If you want someone to blame for Banksy’s stunt of shredding “Girl With Balloon” after selling it for $1.4 million at auction, your prime suspect currently has a major retrospective at the Tokyo National Museum.

Skepticism of the British graffiti artist’s aesthetic value may not be cured by seeing the two-part “Marcel Duchamp and Japanese Art” exhibition, but the show is a comprehensive exploration of how and why modern art broke away from painting and the idea of craftsmanship.

One person’s terrorist is another’s freedom fighter, and Duchamp’s revolutionary attack, 100 years ago, on the assumptions of what constitutes art and beauty, still radically divides people.

Duchamp’s idea of the “readymade” — that an everyday object with little or no physical alteration by the artist can become art through the intellectual work of the artist and viewer altering how it is perceived — is considered hooey by traditionalists who like their art to look like it took some effort. For some artists and the theoretically inclined, however, Duchamp’s iconoclasm is aesthetic genius. Socially and historically speaking, it’s a just and comprehensible response to the moral affront of the great powers of Europe, with centuries of culture and civilization behind them, causing death on an industrial scale in World War I.

The hosting of the Philadelphia Museum of Art-designed exhibition (part one of the show, titled “The Essential Duchamp”) at the Tokyo National Museum, rather than, say, The National Art Center, Tokyo, Museum of Modern Art or the Mori Art Museum, is a first-rate idea. Amid the precious antiquities that embody the spiritual, mythical and prehistorical side of Japan, Duchamp’s interest in connecting art and life is brilliantly brought to the fore. The exhibition is also beautifully set out: Using color, spacing and archways decorated with photography of the artist, visitors are guided though his life as a narrative of opening gambits, development and endgame, echoing Duchamp’s love of chess.

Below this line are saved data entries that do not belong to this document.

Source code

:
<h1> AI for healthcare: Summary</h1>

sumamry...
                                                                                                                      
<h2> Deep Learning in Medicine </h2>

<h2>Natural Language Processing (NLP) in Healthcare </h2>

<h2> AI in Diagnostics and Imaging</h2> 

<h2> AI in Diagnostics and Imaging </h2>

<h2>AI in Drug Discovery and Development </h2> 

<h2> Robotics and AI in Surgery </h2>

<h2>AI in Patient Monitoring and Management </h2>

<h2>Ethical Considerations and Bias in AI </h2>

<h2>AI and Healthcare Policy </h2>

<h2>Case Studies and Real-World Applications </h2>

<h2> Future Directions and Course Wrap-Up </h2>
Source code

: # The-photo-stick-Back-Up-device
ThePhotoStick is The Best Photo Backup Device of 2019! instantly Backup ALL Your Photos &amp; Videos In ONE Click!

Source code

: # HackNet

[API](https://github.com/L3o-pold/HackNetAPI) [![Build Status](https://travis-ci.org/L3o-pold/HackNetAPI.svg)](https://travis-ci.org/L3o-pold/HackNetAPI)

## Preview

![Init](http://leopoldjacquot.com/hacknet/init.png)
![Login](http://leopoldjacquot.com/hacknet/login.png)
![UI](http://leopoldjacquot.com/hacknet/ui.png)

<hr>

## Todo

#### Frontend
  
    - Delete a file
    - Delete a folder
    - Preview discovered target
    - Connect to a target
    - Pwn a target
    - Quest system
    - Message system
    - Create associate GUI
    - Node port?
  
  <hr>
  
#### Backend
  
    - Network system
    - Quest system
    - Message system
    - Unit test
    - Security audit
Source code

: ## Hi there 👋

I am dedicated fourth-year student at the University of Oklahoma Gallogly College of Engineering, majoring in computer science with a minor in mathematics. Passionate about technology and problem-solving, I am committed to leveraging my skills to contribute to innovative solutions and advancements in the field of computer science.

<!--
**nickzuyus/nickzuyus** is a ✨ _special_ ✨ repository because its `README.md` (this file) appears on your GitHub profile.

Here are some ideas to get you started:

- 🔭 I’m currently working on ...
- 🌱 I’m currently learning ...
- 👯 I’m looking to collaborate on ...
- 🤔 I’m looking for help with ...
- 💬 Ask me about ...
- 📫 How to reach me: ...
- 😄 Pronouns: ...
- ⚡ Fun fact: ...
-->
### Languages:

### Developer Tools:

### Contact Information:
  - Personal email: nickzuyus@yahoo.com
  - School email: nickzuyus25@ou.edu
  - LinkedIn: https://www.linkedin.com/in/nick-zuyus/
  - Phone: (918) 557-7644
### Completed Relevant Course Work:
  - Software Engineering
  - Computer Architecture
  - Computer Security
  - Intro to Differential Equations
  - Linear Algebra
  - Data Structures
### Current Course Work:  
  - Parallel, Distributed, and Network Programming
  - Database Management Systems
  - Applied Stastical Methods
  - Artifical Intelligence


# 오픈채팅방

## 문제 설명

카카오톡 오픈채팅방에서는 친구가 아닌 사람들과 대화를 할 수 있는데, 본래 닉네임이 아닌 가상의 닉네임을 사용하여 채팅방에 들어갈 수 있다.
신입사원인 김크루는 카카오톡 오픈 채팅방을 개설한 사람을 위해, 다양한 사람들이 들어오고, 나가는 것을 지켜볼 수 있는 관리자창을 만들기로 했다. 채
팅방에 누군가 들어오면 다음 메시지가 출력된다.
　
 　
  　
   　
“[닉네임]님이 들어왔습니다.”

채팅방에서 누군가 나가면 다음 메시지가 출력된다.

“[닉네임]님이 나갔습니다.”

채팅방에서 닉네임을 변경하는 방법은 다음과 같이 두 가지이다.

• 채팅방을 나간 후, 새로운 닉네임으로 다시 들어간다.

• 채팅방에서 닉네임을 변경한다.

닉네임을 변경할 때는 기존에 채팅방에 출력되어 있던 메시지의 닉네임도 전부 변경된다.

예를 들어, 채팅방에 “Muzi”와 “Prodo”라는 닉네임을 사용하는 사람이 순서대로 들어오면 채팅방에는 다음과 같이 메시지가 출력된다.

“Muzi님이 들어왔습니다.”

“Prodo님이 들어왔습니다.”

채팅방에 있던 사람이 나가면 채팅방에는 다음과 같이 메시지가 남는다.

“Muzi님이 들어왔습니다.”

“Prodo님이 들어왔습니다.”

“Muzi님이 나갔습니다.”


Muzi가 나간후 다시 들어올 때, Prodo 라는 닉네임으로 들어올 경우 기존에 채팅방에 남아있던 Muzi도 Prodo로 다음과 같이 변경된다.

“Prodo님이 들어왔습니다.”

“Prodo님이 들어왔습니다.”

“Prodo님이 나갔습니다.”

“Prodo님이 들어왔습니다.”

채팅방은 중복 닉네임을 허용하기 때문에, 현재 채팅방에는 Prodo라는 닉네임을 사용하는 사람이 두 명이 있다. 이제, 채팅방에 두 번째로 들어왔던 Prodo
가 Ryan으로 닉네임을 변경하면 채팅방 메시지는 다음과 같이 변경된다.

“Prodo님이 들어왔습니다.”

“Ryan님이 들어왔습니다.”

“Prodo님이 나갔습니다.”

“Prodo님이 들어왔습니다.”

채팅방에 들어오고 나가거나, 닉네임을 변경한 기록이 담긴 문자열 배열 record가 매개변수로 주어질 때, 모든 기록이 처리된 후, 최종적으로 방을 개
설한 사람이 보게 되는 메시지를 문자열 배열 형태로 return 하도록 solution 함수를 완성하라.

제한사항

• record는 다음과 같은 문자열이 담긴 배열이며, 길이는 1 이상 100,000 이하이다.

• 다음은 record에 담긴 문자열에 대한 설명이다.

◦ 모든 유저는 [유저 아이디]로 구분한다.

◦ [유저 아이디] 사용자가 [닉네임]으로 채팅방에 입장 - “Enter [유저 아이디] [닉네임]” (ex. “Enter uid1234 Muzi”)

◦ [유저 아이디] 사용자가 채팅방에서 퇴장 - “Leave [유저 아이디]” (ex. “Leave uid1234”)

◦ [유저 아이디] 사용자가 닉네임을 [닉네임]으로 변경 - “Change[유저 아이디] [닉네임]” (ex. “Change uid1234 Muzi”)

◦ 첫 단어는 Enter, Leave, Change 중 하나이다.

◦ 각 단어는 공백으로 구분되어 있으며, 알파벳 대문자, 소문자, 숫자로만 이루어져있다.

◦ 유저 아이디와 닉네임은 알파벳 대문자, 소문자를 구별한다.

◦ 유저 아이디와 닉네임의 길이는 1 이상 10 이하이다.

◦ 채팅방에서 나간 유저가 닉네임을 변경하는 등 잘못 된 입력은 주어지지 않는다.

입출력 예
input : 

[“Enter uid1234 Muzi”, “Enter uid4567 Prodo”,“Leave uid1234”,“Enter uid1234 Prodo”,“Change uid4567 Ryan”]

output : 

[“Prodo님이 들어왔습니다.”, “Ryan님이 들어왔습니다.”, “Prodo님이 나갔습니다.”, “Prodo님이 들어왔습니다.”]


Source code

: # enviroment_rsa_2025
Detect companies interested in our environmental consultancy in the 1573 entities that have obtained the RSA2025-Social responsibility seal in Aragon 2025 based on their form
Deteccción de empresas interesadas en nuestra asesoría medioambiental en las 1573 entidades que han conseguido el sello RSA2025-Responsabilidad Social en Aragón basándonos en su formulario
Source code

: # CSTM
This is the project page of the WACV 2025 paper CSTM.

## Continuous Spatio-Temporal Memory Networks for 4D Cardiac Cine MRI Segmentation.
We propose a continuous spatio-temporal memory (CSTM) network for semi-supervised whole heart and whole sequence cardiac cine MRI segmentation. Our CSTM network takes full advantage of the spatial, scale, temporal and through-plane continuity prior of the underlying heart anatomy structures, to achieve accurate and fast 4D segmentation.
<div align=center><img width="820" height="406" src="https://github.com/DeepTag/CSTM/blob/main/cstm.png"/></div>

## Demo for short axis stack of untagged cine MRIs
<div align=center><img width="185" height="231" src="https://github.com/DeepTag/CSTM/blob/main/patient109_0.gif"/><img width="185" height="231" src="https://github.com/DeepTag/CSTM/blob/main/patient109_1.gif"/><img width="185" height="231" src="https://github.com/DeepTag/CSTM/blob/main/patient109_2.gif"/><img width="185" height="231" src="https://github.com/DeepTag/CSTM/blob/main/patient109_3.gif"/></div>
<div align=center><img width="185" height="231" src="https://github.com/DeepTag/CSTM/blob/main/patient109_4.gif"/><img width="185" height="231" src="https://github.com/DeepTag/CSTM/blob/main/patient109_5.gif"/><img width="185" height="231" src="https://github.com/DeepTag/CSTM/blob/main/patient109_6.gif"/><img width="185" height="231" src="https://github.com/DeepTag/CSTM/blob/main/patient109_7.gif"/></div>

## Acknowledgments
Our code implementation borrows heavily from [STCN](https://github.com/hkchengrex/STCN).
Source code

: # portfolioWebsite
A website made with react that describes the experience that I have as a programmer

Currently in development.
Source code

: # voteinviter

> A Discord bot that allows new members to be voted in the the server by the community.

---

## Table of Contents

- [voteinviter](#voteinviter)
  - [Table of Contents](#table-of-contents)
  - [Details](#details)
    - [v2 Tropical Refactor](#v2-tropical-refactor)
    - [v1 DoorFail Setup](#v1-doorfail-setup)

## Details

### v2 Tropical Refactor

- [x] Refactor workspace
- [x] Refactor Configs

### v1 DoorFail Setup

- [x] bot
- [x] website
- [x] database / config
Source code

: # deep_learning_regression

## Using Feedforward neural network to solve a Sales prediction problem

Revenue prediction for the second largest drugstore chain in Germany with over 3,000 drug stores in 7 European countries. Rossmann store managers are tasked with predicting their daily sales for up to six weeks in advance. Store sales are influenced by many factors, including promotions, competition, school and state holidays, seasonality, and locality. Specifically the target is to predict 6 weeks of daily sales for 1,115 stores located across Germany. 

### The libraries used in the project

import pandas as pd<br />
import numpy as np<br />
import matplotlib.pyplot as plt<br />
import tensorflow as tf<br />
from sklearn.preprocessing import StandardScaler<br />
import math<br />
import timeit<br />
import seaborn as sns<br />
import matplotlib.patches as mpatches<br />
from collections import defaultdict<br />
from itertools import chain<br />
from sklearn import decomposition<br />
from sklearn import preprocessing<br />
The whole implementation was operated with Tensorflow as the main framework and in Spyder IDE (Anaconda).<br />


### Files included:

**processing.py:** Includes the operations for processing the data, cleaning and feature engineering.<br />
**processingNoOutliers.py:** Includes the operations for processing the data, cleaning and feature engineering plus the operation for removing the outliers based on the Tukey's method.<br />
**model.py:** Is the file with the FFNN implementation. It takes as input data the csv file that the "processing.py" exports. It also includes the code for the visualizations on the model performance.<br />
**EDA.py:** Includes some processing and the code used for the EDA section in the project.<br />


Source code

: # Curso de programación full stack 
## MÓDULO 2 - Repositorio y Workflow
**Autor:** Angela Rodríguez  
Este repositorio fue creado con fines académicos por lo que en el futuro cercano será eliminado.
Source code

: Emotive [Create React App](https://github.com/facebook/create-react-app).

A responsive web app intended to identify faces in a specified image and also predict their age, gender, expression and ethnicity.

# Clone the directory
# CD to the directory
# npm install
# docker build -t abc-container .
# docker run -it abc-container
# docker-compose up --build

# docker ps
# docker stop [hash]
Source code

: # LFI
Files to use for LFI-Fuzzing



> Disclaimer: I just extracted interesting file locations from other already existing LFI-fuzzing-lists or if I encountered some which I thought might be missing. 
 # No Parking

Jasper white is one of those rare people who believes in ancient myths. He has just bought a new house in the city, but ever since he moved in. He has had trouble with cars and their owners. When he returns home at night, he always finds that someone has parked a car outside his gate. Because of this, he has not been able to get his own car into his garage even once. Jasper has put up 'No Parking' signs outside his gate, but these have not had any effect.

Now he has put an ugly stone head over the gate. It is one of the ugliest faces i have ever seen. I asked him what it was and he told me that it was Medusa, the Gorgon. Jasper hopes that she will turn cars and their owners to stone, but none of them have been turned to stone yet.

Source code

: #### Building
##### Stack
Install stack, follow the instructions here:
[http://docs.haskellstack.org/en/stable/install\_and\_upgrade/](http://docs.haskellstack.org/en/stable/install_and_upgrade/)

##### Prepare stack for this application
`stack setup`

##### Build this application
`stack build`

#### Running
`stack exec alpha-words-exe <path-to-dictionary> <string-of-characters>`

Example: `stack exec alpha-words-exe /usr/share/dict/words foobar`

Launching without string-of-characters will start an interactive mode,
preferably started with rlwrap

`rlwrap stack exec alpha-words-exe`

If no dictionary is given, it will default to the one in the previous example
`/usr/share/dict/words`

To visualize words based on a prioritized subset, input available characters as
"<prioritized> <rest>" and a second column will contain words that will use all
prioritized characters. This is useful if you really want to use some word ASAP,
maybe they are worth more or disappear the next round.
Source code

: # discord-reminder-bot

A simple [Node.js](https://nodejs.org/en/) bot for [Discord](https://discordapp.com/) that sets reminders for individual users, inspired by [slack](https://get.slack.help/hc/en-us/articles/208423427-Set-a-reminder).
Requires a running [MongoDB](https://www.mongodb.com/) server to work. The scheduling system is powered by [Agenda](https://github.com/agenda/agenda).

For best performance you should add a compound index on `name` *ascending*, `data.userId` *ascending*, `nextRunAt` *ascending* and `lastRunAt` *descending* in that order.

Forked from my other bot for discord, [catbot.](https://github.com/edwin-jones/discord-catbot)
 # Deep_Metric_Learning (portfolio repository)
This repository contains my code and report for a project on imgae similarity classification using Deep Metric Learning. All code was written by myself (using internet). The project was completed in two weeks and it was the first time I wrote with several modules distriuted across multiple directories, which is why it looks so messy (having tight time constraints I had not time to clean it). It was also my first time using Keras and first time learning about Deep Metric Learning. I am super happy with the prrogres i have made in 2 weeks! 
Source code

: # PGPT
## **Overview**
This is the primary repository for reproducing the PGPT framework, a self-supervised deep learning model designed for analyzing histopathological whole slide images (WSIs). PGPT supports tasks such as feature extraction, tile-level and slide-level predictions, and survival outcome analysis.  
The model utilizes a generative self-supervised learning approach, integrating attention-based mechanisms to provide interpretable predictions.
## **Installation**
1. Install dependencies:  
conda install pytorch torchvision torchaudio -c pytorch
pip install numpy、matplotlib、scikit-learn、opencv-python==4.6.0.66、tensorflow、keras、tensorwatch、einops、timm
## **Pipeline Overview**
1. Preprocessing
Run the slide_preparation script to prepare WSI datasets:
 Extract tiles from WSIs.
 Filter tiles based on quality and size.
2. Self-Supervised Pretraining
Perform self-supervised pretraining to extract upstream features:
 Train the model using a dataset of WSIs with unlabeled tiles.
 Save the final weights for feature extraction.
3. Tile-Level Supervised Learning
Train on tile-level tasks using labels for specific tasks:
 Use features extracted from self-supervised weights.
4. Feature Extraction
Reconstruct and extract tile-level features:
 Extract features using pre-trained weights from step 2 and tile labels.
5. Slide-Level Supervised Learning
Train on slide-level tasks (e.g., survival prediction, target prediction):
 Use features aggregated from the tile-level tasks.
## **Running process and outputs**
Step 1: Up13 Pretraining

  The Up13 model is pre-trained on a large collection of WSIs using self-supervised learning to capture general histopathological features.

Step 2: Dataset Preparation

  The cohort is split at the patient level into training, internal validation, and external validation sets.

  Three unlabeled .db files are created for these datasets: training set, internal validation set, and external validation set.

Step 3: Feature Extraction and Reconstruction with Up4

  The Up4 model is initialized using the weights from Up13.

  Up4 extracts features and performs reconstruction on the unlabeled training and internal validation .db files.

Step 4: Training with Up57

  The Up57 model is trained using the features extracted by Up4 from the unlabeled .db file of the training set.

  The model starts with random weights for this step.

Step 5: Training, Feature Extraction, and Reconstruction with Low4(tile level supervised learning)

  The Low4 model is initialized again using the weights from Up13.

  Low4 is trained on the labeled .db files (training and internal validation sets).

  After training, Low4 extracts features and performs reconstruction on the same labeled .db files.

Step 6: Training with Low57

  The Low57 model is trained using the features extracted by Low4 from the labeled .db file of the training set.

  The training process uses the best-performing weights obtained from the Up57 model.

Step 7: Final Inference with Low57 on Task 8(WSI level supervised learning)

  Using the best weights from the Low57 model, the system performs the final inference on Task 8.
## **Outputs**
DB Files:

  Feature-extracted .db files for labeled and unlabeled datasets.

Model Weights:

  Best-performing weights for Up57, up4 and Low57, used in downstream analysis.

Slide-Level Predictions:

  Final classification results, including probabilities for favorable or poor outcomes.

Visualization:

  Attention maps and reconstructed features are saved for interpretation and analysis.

However well-designed, attempting to persuade the museum’s regulars, the lovers of traditional arts and crafts, of the value of Duchamp’s infamous 1917 “Fountain,” a store-bought ceramic urinal, is obviously asking for trouble. Duchamp the provocateur would have probably relished this choice of venue, a place where he can cause the most disruption, but the Tokyo National Museum has taken pity on its regular demographic with the supplementary exhibition titled “Rediscovering Japan Through Duchamp.”

In this small assembly of Japanese pieces, a case is made for considering parallels between certain aspects of Duchamp’s modern radicalism and traditional Japanese visual culture.

Where Duchamp experimented with text as visual form, for example, we are presented with an example of waka poetry on a 17th-century screen painting by Tawaraya Sotatsu. The idea of a humble domestic object being a readymade work of art is compared with 16th-century tea master Sen no Rikyu’s preference for simple things that lacked adornment and not necessarily showcases of skilled craftsmanship. The legitimacy of copying in Japanese art is demonstrated with a 15th-century painting on silk of Shoulao, the god of longevity, attributed to Sesshu Toyo, displayed next to a 19th-century ink painting of the same character by Hashimoto Gaho, who clearly copied the face of Shoulao from Sesshu’s earlier work.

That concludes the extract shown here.